Dimension reduction techniques for multi-dimensional numerical integrations based on Fourier-cosine series expansion

Abstract

A wide range of practical problems involve computing multi-dimensional integrations. However, in most cases, it is hard to find analytical solutions to these multi-dimensional integrations. Their numerical solutions always suffer from the `curse of dimension', which means the computational complexity grows exponentially with respect to the dimension.

There is an existing approach that approximates multivariate functions by a tensor of truncated multi-dimensional Fourier series coefficients, and uses the Stochastic Gradient Descent method to solve the lower-rank CPD model, which is used to reduce the computational complexity of the coefficient tensor. In contrast to this work, this thesis project extends its application to solve multi-dimensional integrations, utilizing the Fourier-cosine series expansion to represent the integrand. This project also replaces the SGD method with the Conjugate Gradient method, which improves the function matching accuracy significantly and also has great integration accuracy. The computational cost is reduced regardingly as well.

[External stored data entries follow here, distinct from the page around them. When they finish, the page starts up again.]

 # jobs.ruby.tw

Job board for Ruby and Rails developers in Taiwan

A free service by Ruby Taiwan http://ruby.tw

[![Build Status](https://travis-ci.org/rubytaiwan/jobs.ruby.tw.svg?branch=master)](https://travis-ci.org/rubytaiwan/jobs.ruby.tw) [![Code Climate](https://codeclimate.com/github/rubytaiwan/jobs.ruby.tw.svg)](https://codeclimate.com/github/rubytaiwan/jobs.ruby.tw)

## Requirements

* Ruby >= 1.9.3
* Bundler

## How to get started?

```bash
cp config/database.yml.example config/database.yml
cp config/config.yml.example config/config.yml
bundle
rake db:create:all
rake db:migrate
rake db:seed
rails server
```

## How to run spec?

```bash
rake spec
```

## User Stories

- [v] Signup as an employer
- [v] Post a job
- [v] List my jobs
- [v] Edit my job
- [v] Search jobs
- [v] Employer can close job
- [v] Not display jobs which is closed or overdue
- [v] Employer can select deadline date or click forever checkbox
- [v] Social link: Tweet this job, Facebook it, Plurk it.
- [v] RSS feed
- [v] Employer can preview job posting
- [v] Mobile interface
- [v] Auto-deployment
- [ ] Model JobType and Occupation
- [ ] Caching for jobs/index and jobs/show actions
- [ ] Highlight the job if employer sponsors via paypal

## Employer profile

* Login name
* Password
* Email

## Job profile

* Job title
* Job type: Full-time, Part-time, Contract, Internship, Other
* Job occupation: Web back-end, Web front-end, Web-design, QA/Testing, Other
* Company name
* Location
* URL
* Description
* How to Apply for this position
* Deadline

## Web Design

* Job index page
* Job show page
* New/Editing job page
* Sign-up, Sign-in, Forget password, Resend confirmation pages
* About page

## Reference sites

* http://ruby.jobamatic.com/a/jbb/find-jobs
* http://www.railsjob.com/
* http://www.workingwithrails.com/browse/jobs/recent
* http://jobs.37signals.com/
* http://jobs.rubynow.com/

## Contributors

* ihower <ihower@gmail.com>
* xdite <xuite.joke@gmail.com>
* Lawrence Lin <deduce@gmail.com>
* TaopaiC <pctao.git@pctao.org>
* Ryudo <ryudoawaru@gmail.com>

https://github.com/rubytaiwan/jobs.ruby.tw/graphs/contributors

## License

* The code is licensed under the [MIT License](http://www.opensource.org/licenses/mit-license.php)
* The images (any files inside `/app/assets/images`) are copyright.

This thesis also tests an expectation operator related to the COS method, which can be used to compute the expectation of functions of several random variables with much less computational complexity. This method filters out insignificant Fourier-cosine basis functions of the marginal distribution functions, and uses the selected `principal' basis functions to compute Fourier-cosine coefficients of the joint density function by the high-dimensional COS method. The test results show that more than half of the Fourier-cosine series terms can be dropped per dimension while the expectation accuracy is kept, and the correlation does not influence the expectation accuracy significantly for target functions of normally distributed random variables.